[WHAT YOU HAVE TO DO]:
Exactly the lines from the one containing "- [ ] Multi-language Support" through the one containing "- Password: tst_student2" in the listing below are to be copied, with the pictures left out.

[ENTRIES PROVIDED]:
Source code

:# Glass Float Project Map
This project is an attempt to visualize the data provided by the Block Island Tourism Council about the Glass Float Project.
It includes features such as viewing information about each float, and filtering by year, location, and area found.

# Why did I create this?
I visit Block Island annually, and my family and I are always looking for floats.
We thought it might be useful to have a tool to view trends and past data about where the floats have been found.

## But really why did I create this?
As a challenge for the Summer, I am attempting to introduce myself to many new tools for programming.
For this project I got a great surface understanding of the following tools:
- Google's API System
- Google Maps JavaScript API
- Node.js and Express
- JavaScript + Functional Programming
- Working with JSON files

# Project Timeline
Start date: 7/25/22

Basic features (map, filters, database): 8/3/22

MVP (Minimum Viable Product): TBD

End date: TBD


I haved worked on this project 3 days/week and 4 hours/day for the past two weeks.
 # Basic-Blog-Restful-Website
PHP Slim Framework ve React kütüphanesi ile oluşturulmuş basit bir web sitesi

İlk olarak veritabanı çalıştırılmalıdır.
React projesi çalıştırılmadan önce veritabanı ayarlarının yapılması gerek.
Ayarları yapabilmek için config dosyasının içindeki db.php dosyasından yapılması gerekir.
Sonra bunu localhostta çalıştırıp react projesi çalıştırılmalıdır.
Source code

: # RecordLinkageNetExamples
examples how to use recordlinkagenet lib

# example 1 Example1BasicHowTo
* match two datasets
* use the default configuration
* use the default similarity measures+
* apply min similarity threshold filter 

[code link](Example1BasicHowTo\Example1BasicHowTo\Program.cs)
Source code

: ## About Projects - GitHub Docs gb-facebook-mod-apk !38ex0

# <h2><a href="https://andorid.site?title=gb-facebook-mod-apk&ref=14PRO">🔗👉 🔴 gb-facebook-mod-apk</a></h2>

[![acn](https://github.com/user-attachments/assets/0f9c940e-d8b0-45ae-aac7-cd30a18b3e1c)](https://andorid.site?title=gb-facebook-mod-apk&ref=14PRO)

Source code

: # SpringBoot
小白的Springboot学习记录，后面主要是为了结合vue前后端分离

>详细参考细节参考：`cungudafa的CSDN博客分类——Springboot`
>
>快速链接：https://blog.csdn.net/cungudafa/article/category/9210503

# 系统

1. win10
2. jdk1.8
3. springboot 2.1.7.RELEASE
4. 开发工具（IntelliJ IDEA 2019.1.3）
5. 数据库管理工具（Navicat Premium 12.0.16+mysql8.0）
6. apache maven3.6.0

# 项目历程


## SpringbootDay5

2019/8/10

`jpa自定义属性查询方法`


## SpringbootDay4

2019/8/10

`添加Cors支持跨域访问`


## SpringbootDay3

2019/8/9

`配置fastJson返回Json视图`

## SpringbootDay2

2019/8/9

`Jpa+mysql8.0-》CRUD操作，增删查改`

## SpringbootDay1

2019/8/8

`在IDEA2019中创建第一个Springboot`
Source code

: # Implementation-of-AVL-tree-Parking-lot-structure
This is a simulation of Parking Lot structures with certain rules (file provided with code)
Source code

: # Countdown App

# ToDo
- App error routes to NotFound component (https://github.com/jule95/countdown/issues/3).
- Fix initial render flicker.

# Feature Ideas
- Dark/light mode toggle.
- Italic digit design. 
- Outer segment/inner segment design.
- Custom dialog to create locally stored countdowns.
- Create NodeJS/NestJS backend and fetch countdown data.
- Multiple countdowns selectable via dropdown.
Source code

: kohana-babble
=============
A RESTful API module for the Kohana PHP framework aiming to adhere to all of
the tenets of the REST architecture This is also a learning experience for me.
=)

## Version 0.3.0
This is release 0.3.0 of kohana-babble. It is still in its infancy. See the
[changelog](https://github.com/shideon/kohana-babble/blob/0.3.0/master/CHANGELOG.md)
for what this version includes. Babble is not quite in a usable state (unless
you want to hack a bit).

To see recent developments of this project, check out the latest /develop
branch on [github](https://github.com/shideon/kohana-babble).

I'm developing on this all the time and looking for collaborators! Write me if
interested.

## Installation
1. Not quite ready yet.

* * *

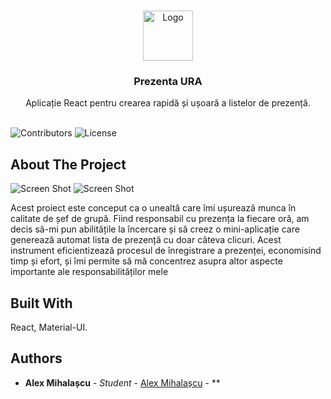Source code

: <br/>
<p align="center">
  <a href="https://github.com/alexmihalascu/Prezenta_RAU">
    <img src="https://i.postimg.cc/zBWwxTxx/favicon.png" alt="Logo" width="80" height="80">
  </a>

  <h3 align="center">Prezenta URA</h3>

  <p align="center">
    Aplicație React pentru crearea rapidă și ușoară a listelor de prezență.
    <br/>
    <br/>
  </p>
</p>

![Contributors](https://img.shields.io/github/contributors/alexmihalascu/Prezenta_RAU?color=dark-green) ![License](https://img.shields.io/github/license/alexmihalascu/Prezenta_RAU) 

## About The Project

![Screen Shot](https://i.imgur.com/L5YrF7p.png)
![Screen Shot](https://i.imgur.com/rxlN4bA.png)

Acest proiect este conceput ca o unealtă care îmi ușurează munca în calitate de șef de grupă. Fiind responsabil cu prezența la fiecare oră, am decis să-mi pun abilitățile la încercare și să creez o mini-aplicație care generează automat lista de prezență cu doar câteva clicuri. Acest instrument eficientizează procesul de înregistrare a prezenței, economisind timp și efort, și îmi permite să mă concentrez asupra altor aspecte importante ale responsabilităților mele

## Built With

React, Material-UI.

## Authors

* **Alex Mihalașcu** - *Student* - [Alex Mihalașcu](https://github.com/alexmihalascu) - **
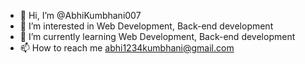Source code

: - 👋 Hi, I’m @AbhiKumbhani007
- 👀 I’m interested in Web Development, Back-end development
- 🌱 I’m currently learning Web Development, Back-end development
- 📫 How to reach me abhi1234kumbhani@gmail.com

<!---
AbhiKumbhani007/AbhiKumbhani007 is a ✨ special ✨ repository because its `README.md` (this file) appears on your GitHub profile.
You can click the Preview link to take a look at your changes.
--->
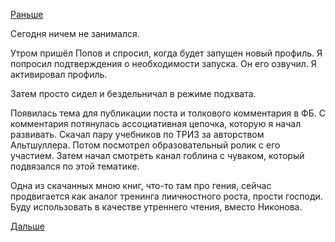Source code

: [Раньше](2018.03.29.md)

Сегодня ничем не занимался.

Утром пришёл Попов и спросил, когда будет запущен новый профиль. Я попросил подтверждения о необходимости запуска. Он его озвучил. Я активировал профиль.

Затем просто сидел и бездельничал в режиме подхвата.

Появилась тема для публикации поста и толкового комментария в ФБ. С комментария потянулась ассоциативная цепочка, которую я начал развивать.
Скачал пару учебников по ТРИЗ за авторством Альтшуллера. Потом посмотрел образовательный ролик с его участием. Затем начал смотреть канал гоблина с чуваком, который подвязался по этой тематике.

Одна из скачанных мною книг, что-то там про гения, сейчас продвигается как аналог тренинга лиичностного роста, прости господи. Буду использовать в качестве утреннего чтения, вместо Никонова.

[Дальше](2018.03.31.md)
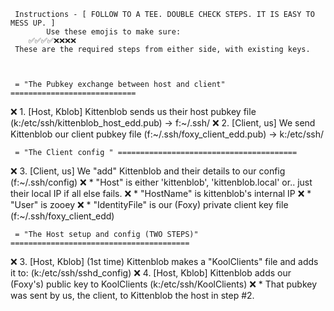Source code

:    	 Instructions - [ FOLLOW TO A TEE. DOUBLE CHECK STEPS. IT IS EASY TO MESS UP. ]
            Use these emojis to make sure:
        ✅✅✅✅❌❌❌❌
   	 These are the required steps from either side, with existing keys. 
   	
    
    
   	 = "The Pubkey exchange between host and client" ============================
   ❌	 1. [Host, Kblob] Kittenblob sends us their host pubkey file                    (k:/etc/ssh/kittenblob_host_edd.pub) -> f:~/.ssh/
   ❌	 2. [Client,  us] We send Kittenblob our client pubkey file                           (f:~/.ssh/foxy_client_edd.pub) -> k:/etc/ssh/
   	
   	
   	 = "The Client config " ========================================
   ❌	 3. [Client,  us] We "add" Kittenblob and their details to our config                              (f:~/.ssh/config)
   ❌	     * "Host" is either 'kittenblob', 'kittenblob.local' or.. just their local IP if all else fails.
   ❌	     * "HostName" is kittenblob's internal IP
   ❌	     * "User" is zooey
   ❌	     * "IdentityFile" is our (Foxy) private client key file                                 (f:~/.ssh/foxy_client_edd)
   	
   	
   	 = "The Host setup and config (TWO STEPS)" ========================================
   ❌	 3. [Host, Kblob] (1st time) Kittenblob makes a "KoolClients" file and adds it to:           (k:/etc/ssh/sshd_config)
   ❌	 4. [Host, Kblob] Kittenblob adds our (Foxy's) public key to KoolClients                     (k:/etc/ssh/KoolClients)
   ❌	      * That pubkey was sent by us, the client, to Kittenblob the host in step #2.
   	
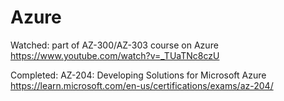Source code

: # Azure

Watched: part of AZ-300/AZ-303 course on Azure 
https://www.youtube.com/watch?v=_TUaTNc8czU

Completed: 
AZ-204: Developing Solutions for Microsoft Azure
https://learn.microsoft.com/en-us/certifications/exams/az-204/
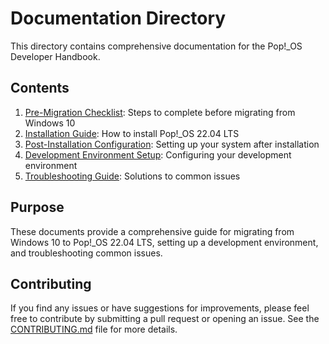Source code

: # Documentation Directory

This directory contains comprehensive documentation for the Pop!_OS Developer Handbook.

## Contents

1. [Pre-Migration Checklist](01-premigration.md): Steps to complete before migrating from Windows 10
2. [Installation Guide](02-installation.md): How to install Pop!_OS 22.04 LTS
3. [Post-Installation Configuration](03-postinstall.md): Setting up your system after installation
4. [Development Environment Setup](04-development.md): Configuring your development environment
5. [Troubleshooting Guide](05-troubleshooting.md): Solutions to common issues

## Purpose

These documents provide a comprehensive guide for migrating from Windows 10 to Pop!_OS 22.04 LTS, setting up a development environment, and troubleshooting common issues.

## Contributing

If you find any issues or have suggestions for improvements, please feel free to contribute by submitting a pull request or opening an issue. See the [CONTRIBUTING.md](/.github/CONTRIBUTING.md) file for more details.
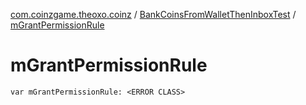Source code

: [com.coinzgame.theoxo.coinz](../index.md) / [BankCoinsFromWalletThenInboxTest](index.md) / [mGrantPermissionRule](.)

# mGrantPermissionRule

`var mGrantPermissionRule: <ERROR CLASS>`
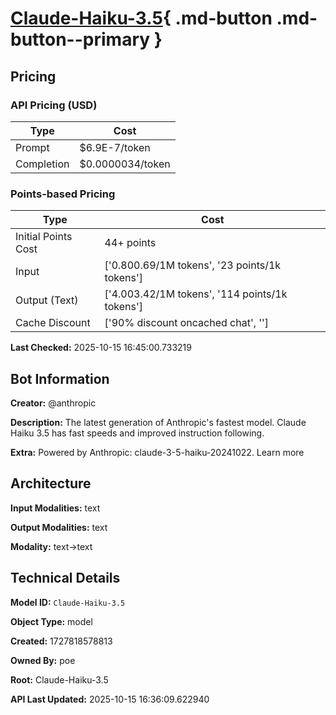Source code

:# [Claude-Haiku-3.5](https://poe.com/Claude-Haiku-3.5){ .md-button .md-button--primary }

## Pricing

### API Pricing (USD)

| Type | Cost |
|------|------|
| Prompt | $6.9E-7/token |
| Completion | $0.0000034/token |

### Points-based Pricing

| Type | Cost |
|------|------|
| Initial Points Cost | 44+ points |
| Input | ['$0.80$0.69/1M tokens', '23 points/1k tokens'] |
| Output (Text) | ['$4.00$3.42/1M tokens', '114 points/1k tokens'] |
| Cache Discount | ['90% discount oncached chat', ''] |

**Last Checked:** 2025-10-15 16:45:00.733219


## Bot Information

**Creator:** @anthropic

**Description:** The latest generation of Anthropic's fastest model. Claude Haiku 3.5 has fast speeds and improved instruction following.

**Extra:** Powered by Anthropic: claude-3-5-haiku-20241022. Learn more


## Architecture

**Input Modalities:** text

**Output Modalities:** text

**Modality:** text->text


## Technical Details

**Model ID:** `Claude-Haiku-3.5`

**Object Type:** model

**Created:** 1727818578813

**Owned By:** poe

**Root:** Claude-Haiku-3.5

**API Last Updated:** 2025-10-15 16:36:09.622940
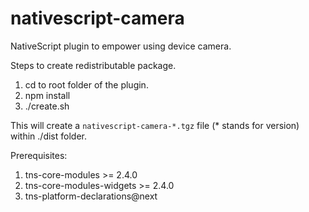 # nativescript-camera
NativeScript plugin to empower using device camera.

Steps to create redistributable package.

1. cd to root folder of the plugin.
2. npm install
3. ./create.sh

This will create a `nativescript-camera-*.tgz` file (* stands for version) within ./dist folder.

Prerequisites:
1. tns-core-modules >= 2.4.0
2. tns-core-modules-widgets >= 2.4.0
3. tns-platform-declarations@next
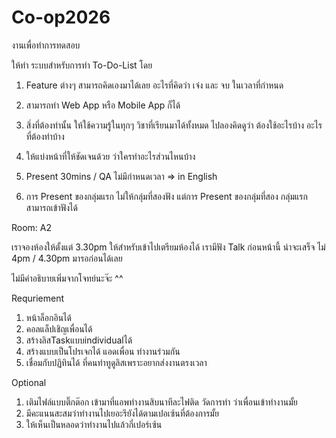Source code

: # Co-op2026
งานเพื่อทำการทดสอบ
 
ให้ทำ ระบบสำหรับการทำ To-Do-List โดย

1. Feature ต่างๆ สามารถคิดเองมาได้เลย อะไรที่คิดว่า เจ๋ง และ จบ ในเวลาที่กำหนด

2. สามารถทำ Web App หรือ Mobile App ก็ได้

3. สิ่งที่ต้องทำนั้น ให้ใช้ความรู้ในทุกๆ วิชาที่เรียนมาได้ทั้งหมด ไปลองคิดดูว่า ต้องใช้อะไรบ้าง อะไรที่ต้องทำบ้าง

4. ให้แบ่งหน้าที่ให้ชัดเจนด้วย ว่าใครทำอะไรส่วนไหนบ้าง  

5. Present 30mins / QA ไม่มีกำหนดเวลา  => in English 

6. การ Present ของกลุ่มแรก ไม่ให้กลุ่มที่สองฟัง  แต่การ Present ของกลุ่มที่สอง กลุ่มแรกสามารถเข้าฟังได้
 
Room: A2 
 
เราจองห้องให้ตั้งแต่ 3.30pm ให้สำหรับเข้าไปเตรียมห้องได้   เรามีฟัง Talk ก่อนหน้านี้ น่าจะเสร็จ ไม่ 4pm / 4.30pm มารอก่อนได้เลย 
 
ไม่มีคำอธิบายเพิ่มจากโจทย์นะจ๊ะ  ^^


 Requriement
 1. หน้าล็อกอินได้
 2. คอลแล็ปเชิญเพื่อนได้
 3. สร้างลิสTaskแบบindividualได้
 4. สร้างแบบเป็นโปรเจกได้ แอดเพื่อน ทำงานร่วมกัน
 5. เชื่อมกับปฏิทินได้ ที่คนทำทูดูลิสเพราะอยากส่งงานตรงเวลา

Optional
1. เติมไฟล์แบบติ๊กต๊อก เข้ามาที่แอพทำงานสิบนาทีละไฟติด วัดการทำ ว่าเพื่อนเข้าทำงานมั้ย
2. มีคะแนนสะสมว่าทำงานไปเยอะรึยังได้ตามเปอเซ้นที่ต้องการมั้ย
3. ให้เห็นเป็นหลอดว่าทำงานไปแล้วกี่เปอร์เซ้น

...

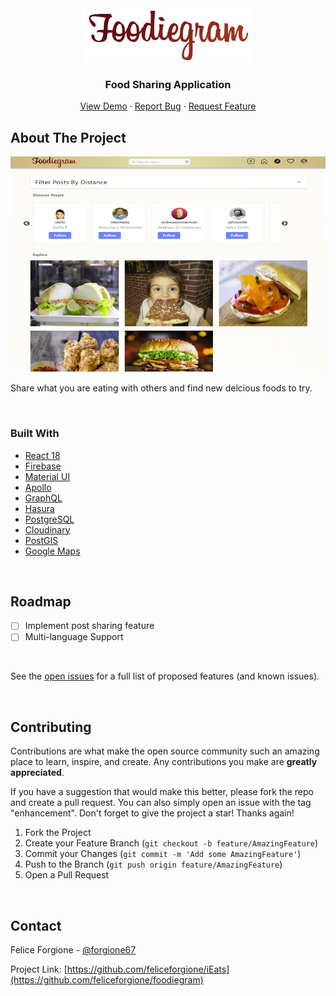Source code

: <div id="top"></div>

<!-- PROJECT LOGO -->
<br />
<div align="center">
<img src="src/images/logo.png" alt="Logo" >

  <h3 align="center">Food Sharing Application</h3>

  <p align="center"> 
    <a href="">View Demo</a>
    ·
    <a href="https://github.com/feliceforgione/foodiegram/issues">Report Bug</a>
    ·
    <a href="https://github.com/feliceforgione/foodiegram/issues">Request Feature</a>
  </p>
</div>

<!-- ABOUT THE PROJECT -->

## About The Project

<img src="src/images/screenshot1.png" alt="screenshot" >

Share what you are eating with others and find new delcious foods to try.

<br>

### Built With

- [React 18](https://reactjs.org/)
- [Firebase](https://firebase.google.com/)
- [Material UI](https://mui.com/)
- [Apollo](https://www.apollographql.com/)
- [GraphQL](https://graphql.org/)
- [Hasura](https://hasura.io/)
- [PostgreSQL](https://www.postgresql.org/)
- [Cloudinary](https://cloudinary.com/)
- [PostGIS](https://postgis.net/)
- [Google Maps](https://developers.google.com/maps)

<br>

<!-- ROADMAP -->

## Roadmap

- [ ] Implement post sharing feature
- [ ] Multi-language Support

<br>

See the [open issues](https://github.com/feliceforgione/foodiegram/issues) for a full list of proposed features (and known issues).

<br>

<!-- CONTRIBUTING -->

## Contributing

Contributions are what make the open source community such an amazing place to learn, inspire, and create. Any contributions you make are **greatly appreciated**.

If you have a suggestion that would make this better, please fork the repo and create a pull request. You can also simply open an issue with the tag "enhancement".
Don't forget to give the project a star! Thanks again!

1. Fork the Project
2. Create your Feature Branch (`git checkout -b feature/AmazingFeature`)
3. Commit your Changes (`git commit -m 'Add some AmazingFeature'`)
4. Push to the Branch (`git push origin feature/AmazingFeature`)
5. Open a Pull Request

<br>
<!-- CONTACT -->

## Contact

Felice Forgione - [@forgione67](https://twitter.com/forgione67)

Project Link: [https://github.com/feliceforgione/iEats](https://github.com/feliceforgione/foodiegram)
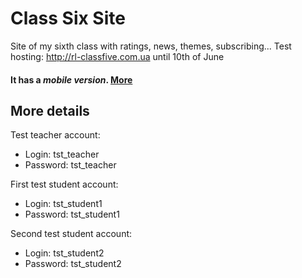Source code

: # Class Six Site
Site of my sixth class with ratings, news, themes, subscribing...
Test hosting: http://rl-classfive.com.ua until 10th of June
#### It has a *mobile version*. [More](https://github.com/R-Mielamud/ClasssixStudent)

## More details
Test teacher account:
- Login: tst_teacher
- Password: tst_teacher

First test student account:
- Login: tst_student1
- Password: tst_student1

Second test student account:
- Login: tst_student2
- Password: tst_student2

[WRITTEN RESPONSE]:
- [ ] Multi-language Support

<br>

See the [open issues](https://github.com/feliceforgione/foodiegram/issues) for a full list of proposed features (and known issues).

<br>

<!-- CONTRIBUTING -->

## Contributing

Contributions are what make the open source community such an amazing place to learn, inspire, and create. Any contributions you make are **greatly appreciated**.

If you have a suggestion that would make this better, please fork the repo and create a pull request. You can also simply open an issue with the tag "enhancement".
Don't forget to give the project a star! Thanks again!

1. Fork the Project
2. Create your Feature Branch (`git checkout -b feature/AmazingFeature`)
3. Commit your Changes (`git commit -m 'Add some AmazingFeature'`)
4. Push to the Branch (`git push origin feature/AmazingFeature`)
5. Open a Pull Request

<br>
<!-- CONTACT -->

## Contact

Felice Forgione - [@forgione67](https://twitter.com/forgione67)

Project Link: [https://github.com/feliceforgione/iEats](https://github.com/feliceforgione/foodiegram)
Source code

: # Class Six Site
Site of my sixth class with ratings, news, themes, subscribing...
Test hosting: http://rl-classfive.com.ua until 10th of June
#### It has a *mobile version*. [More](https://github.com/R-Mielamud/ClasssixStudent)

## More details
Test teacher account:
- Login: tst_teacher
- Password: tst_teacher

First test student account:
- Login: tst_student1
- Password: tst_student1

Second test student account:
- Login: tst_student2
- Password: tst_student2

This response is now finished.